### Assigned task
Copy out every line of the data where the word "possible" is found.

━━ Provided material

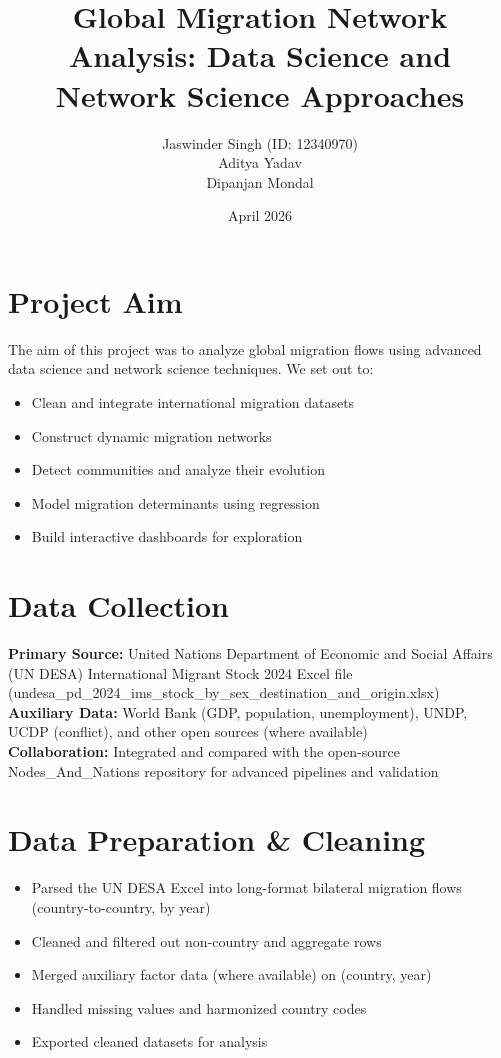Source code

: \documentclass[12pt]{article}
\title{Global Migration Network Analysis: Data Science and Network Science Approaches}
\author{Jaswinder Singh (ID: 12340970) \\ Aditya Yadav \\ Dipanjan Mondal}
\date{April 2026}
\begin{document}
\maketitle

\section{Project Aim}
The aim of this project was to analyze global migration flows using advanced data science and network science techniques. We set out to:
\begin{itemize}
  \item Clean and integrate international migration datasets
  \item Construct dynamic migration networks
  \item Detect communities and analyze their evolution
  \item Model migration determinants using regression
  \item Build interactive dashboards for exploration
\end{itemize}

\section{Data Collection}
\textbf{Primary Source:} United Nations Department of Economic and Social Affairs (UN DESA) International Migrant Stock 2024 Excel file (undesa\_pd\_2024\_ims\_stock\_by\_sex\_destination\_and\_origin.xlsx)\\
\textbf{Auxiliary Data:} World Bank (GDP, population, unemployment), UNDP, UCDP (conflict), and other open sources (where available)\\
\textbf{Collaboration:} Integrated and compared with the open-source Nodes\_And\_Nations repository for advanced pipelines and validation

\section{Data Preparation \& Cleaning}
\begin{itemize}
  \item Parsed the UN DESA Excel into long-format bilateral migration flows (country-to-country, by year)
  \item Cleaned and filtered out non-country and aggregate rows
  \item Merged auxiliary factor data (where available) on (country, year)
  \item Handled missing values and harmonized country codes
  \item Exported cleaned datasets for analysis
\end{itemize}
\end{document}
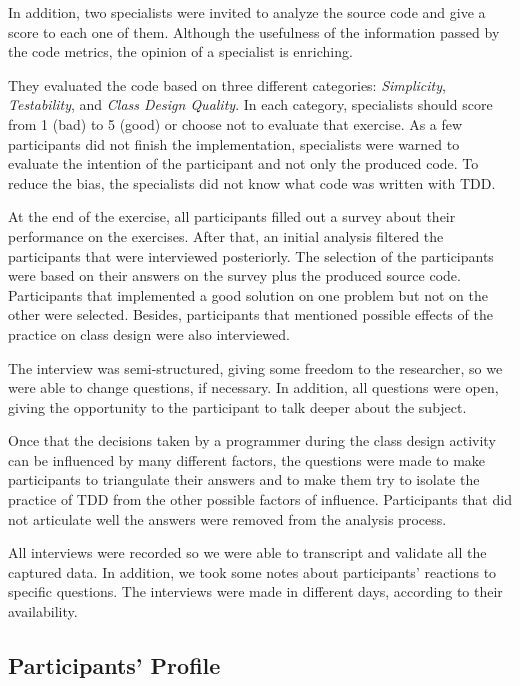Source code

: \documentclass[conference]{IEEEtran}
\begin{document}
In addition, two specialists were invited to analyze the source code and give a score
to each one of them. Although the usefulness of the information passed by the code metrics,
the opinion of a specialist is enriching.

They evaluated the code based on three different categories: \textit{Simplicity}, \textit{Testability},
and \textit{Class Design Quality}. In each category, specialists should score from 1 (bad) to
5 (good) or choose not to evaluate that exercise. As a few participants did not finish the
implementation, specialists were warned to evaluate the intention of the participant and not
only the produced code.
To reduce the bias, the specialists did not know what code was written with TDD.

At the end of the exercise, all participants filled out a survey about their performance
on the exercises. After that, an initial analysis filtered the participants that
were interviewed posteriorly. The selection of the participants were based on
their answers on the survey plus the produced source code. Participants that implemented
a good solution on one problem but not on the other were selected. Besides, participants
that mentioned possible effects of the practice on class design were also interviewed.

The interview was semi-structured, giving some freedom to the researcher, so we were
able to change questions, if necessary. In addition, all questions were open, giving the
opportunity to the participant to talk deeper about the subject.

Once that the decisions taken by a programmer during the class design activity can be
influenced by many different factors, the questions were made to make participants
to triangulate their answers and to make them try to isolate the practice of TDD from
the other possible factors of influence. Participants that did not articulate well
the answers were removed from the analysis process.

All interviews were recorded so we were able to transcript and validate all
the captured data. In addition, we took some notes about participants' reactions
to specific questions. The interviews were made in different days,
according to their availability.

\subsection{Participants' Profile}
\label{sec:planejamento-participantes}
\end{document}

━━━━

### Response for this exercise
that mentioned possible effects of the practice on class design were also interviewed.
the other possible factors of influence. Participants that did not articulate well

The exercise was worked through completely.